Dans un contexte de ressources limitées, il est d’autant plus important de concentrer les efforts sur les actions ayant le plus grand impact sur le développement durable, la stabilité, la prospérité et la paix – l’éducation de base étant un levier essentiel: Selon de récentes recherches en économie de l’éducation, l’éducation a contribué à 50 % de la croissance économique mondiale au cours des 40 dernières années, à 70 % de l’augmentation des revenus du cinquième le plus pauvre de la population mondiale et à 40 % de la réduction de l’extrême pauvreté (Gethin, 2024).

Une approche fragmentée, qui se concentre uniquement sur l’éducation en situation d’urgence et la formation professionnelle, peut être contre-productive, créer des silos et limiter le dialogue et les synergies pour l’efficacité et la transformation des réformes éducatives. La Suisse a été un défenseur clé d’une approche de nexus, reconnaissant que l’éducation doit être perçue comme un continuum allant des contextes de crise aux plus stables. Le monde d’aujourd’hui nous a appris à tous que la stabilité peut être fragile. Les catastrophes et les conflits peuvent survenir à tout moment et compromettre des avancées éducatives qui ont demandé de longs efforts. La formation professionnelle, de l’autre côté du spectre, ne peut réussir que lorsqu’elle s’appuie sur les compétences fondamentales acquises grâce à l’éducation de base. Les interconnexions entre l’éducation de base et le développement des compétences professionnelles constituent un aspect clé de la Swissness dans un système éducatif. Selon les propres directives de la DDC, ces interconnexions sont rarement prises en compte par d’autres donateurs, qui ont tendance à soutenir les secteurs de l’éducation et de la formation professionnelle de manière isolée. De même, l’éducation en situation d’urgence manque d’impact à long terme si des investissements ne sont pas réalisés pour renforcer les systèmes éducatifs. À un moment où des acteurs clés se retirent de la coopération internationale et de l’éducation, l’hypothèse implicite que d’autres puissent combler ce vide n’est ni stratégique, ni réaliste, ni durable. 

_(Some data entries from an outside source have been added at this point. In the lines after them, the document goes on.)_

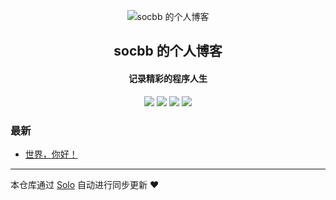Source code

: <p align="center"><img alt="socbb 的个人博客" src="https://static.b3log.org/images/brand/solo-32.png"></p><h2 align="center">
socbb 的个人博客
</h2>

<h4 align="center">记录精彩的程序人生</h4>
<p align="center"><a title="socbb 的个人博客" target="_blank" href="https://github.com/socbb/solo-blog"><img src="https://img.shields.io/github/last-commit/socbb/solo-blog.svg?style=flat-square&color=FF9900"></a>
<a title="GitHub repo size in bytes" target="_blank" href="https://github.com/socbb/solo-blog"><img src="https://img.shields.io/github/repo-size/socbb/solo-blog.svg?style=flat-square"></a>
<a title="Solo Version" target="_blank" href="https://github.com/b3log/solo/releases"><img src="https://img.shields.io/badge/solo-3.6.3-f1e05a.svg?style=flat-square&color=blueviolet"></a>
<a title="Hits" target="_blank" href="https://github.com/b3log/hits"><img src="https://hits.b3log.org/socbb/solo-blog.svg"></a></p>

### 最新

* [世界，你好！](http://blog.socbb.cn:8180/hello-solo)



---

本仓库通过 [Solo](https://github.com/b3log/solo) 自动进行同步更新 ❤️ 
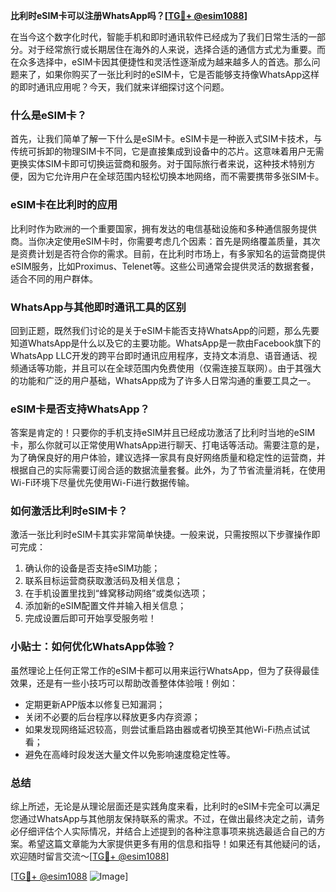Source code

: **比利时eSIM卡可以注册WhatsApp吗？[[TG💪+ @esim1088](https://t.me/s/esim1088)]**

在当今这个数字化时代，智能手机和即时通讯软件已经成为了我们日常生活的一部分。对于经常旅行或长期居住在海外的人来说，选择合适的通信方式尤为重要。而在众多选择中，eSIM卡因其便捷性和灵活性逐渐成为越来越多人的首选。那么问题来了，如果你购买了一张比利时的eSIM卡，它是否能够支持像WhatsApp这样的即时通讯应用呢？今天，我们就来详细探讨这个问题。

### 什么是eSIM卡？

首先，让我们简单了解一下什么是eSIM卡。eSIM卡是一种嵌入式SIM卡技术，与传统可拆卸的物理SIM卡不同，它是直接集成到设备中的芯片。这意味着用户无需更换实体SIM卡即可切换运营商和服务。对于国际旅行者来说，这种技术特别方便，因为它允许用户在全球范围内轻松切换本地网络，而不需要携带多张SIM卡。

### eSIM卡在比利时的应用

比利时作为欧洲的一个重要国家，拥有发达的电信基础设施和多种通信服务提供商。当你决定使用eSIM卡时，你需要考虑几个因素：首先是网络覆盖质量，其次是资费计划是否符合你的需求。目前，在比利时市场上，有多家知名的运营商提供eSIM服务，比如Proximus、Telenet等。这些公司通常会提供灵活的数据套餐，适合不同的用户群体。

### WhatsApp与其他即时通讯工具的区别

回到正题，既然我们讨论的是关于eSIM卡能否支持WhatsApp的问题，那么先要知道WhatsApp是什么以及它的主要功能。WhatsApp是一款由Facebook旗下的WhatsApp LLC开发的跨平台即时通讯应用程序，支持文本消息、语音通话、视频通话等功能，并且可以在全球范围内免费使用（仅需连接互联网）。由于其强大的功能和广泛的用户基础，WhatsApp成为了许多人日常沟通的重要工具之一。

### eSIM卡是否支持WhatsApp？

答案是肯定的！只要你的手机支持eSIM并且已经成功激活了比利时当地的eSIM卡，那么你就可以正常使用WhatsApp进行聊天、打电话等活动。需要注意的是，为了确保良好的用户体验，建议选择一家具有良好网络质量和稳定性的运营商，并根据自己的实际需要订阅合适的数据流量套餐。此外，为了节省流量消耗，在使用Wi-Fi环境下尽量优先使用Wi-Fi进行数据传输。

### 如何激活比利时eSIM卡？

激活一张比利时eSIM卡其实非常简单快捷。一般来说，只需按照以下步骤操作即可完成：
1. 确认你的设备是否支持eSIM功能；
2. 联系目标运营商获取激活码及相关信息；
3. 在手机设置里找到“蜂窝移动网络”或类似选项；
4. 添加新的eSIM配置文件并输入相关信息；
5. 完成设置后即可开始享受服务啦！

### 小贴士：如何优化WhatsApp体验？

虽然理论上任何正常工作的eSIM卡都可以用来运行WhatsApp，但为了获得最佳效果，还是有一些小技巧可以帮助改善整体体验哦！例如：
- 定期更新APP版本以修复已知漏洞；
- 关闭不必要的后台程序以释放更多内存资源；
- 如果发现网络延迟较高，则尝试重启路由器或者切换至其他Wi-Fi热点试试看；
- 避免在高峰时段发送大量文件以免影响速度稳定性等。

### 总结

综上所述，无论是从理论层面还是实践角度来看，比利时的eSIM卡完全可以满足您通过WhatsApp与其他朋友保持联系的需求。不过，在做出最终决定之前，请务必仔细评估个人实际情况，并结合上述提到的各种注意事项来挑选最适合自己的方案。希望这篇文章能为大家提供更多有用的信息和指导！如果还有其他疑问的话，欢迎随时留言交流～[[TG💪+ @esim1088](https://t.me/s/esim1088)]

[[TG💪+ @esim1088](https://t.me/s/esim1088) ![Image](https://i.postimg.cc/4NQfJmqS/Snipaste-2025-05-13-00-14-12.png)]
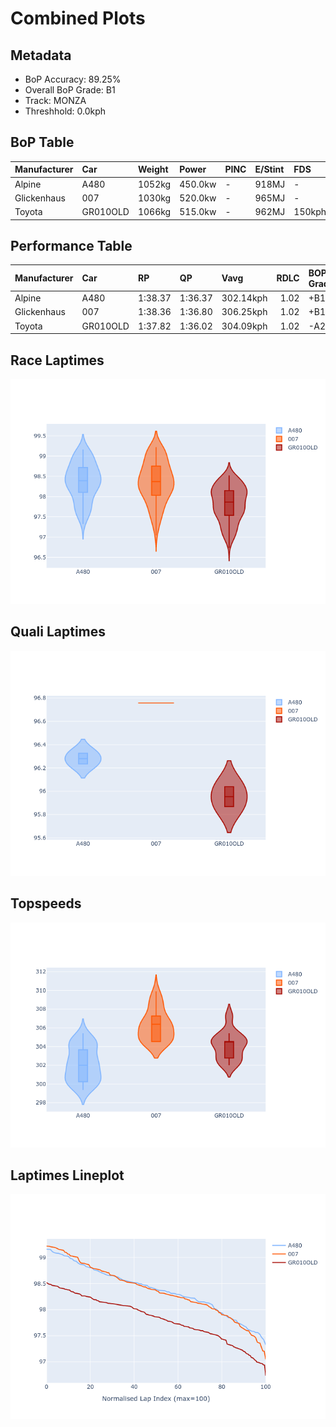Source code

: # Combined Plots

## Metadata

- BoP Accuracy: 89.25%
- Overall BoP Grade: B1
- Track: MONZA
- Threshhold: 0.0kph

## BoP Table
| Manufacturer   | Car      | Weight   | Power   | PINC   | E/Stint   | FDS    |
|:---------------|:---------|:---------|:--------|:-------|:----------|:-------|
| Alpine         | A480     | 1052kg   | 450.0kw | -      | 918MJ     | -      |
| Glickenhaus    | 007      | 1030kg   | 520.0kw | -      | 965MJ     | -      |
| Toyota         | GR010OLD | 1066kg   | 515.0kw | -      | 962MJ     | 150kph |

## Performance Table
| Manufacturer   | Car      | RP      | QP      | Vavg      |   RDLC | BOP-Grade   | Match   |
|:---------------|:---------|:--------|:--------|:----------|-------:|:------------|:--------|
| Alpine         | A480     | 1:38.37 | 1:36.37 | 302.14kph |   1.02 | +B1         | 87.50%  |
| Glickenhaus    | 007      | 1:38.36 | 1:36.80 | 306.25kph |   1.02 | +B1         | 85.26%  |
| Toyota         | GR010OLD | 1:37.82 | 1:36.02 | 304.09kph |   1.02 | -A2         | 95.00%  |

## Race Laptimes
![Race Laptimes](images/race_violin.png)

## Quali Laptimes
![Quali Laptimes](images/quali_violin.png)

## Topspeeds
![Topspeeds](images/topspeed_violin.png)

## Laptimes Lineplot
![Laptimes Lineplot](images/laptime_line.png)

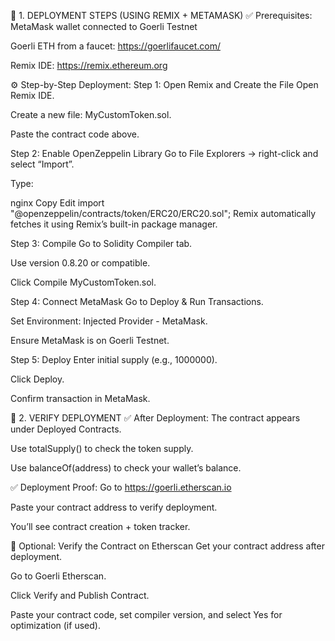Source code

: 🔷 1. DEPLOYMENT STEPS (USING REMIX + METAMASK)
✅ Prerequisites:
MetaMask wallet connected to Goerli Testnet

Goerli ETH from a faucet: https://goerlifaucet.com/

Remix IDE: https://remix.ethereum.org

⚙️ Step-by-Step Deployment:
Step 1: Open Remix and Create the File
Open Remix IDE.

Create a new file: MyCustomToken.sol.

Paste the contract code above.

Step 2: Enable OpenZeppelin Library
Go to File Explorers → right-click and select “Import”.

Type:

nginx
Copy
Edit
import "@openzeppelin/contracts/token/ERC20/ERC20.sol";
Remix automatically fetches it using Remix’s built-in package manager.

Step 3: Compile
Go to Solidity Compiler tab.

Use version 0.8.20 or compatible.

Click Compile MyCustomToken.sol.

Step 4: Connect MetaMask
Go to Deploy & Run Transactions.

Set Environment: Injected Provider - MetaMask.

Ensure MetaMask is on Goerli Testnet.

Step 5: Deploy
Enter initial supply (e.g., 1000000).

Click Deploy.

Confirm transaction in MetaMask.

🔷 2. VERIFY DEPLOYMENT
✅ After Deployment:
The contract appears under Deployed Contracts.

Use totalSupply() to check the token supply.

Use balanceOf(address) to check your wallet’s balance.

✅ Deployment Proof:
Go to https://goerli.etherscan.io

Paste your contract address to verify deployment.

You’ll see contract creation + token tracker.

🧪 Optional: Verify the Contract on Etherscan
Get your contract address after deployment.

Go to Goerli Etherscan.

Click Verify and Publish Contract.

Paste your contract code, set compiler version, and select Yes for optimization (if used).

Dans un premier temps, nous recommandons au Conseil fédéral d’élargir son approche au-delà de l’éducation en situation d’urgence pour couvrir l’éducation dans les pays fragiles et touchés par des conflits plus largement. Cela permettrait une approche cohérente, effective et durable, couvrant l’ensemble du spectre de l’éducation, assurant la continuité de l’apprentissage pour les enfants touchés par les crises et renforçant les systèmes éducatifs.

La décision du Conseil fédéral affaiblit également la Genève internationale, un pilier clé de la stratégie de politique étrangère de la Suisse. Le multilatéralisme est sous pression, et les grands donateurs se retirent de la coopération mondiale. Le retrait de la Suisse de l’éducation de base risque de déclencher un effet domino, entraînant un désengagement et une répriorisation plus larges. Et qu’on ne s’y trompe pas: les conséquences de cet effet domino seraient à long terme dévastatrices pour des millions d’enfants, d’enseignants, de familles et de communautés à travers le monde. À l’approche de l’échéance de l’Agenda 2030 pour le développement durable, plus de 251 millions d’enfants et de jeunes sont hors de l’école et 7 enfants sur 10 dans les pays à revenus faibles et moyens sont incapables de lire et de comprendre un texte simple à l’âge de 10 ans (UNESCO, 2024).

Dans un deuxième temps, en tant qu’organisations internationales, organisations non gouvernementales, fondations, acteurs du secteur privé et académiciens signataires, nous recommandons au Conseil fédéral de réévaluer son retrait de l’éducation de base de manière générale et de répondre à la demande du Parlement suisse de prioriser et de financer adéquatement l’éducation dans la stratégie 2025-2028.